Thursday, 21 June 2007

Drawing a blank

I’m standing with my sketchbook on College Green opposite the Houses of Parliament, finding out that making Big Ben look believable is every bit as difficult for me as drawing someone’s portrait, when a police officer suddenly bears down on me. He asks, in a rather polite, apologetic way, if he can see what I am doing. Pleased to get any interest in my work, I show him the half finished drawing, and then the rest of the contents of the sketchbook. I don’t care who it is – if they ask, they can see it. He’s rather complimentary. “Ooh,” he says. “Are you professional then?”

What he was worried about, along with the other police behind the concrete barricades around the government buildings, was that I might have been undertaking “hostile surveillance”. I don’t know what such a drawing may look like, but it only took a brief glance for him to be convinced these weren’t hostile. “I don’t want you to think I’m accusing you of being a terrorist,” he says, as he leaves. “I don’t want you to think I am one,” I answer. We both return to our jobs.
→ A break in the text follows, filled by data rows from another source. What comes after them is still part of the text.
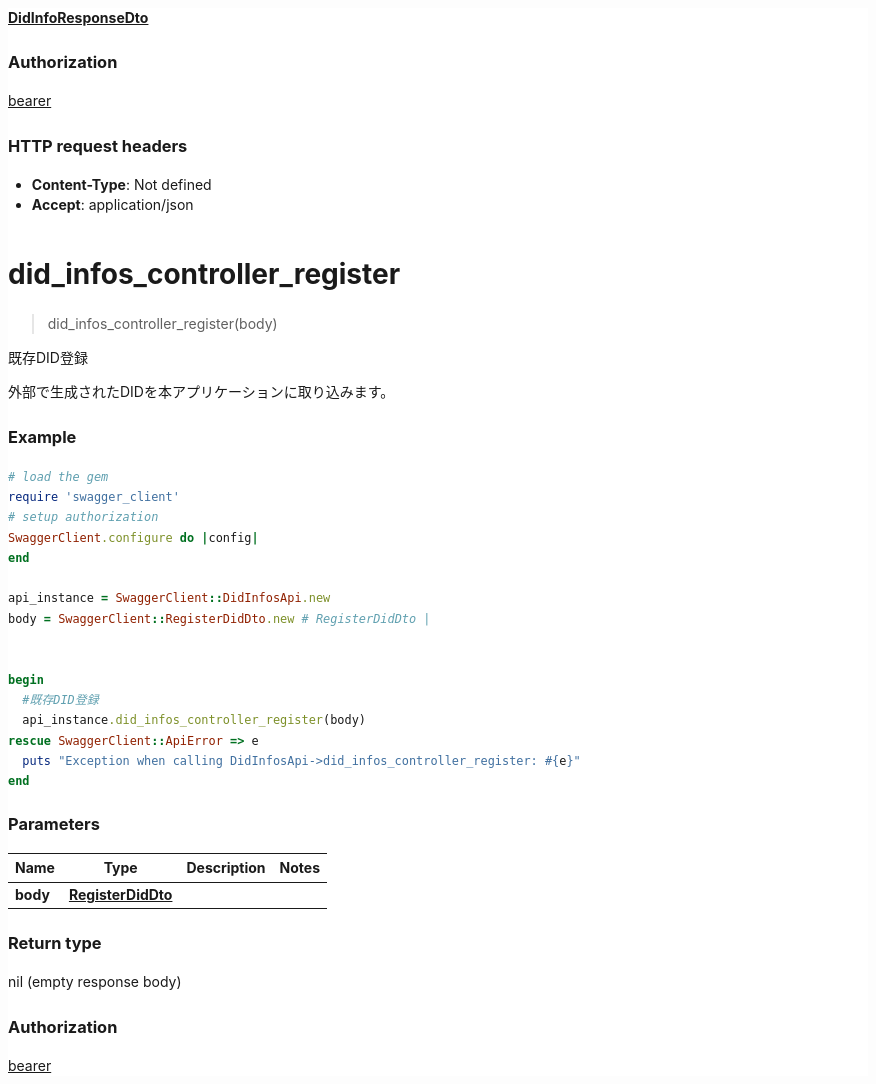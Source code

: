 [**DidInfoResponseDto**](DidInfoResponseDto.md)

### Authorization

[bearer](../README.md#bearer)

### HTTP request headers

 - **Content-Type**: Not defined
 - **Accept**: application/json



# **did_infos_controller_register**
> did_infos_controller_register(body)

既存DID登録

外部で生成されたDIDを本アプリケーションに取り込みます。

### Example
```ruby
# load the gem
require 'swagger_client'
# setup authorization
SwaggerClient.configure do |config|
end

api_instance = SwaggerClient::DidInfosApi.new
body = SwaggerClient::RegisterDidDto.new # RegisterDidDto | 


begin
  #既存DID登録
  api_instance.did_infos_controller_register(body)
rescue SwaggerClient::ApiError => e
  puts "Exception when calling DidInfosApi->did_infos_controller_register: #{e}"
end
```

### Parameters

Name | Type | Description  | Notes
------------- | ------------- | ------------- | -------------
 **body** | [**RegisterDidDto**](RegisterDidDto.md)|  | 

### Return type

nil (empty response body)

### Authorization

[bearer](../README.md#bearer)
With an art fair looming I had to get some new work done, and a spell in Guantanamo Bay was the last thing I needed. I had a bit of time to make some new work, but it wasn’t so straightforward. The things that looked so perfect to draw when I couldn’t — because I had a hungry five-year-old in tow or the car was parked next to an overdue parking meter — had suddenly become impossible to get to grips with. The 30-second drawings I usually manage to do in my small sketchbook seem full of vitality compared with the first few laboured efforts I churn out when I have two whole days before me to make something.


Take my visit to Paddington station earlier that same day. Usually, when passing through it in a rush before or after a train journey, it had always seemed so full of things to interest me: the soaring arches, the rhythmical columns, the energy and noise, the scale of the place. When confronted with the time to get some of this into a drawing, nothing seemed to work. Nothing seemed quite the right view, or the right format, nothing seemed to capture those things I enjoy so much about it. I walked around the concourse for about 20 minutes drawing a blank, watching the day ticking away.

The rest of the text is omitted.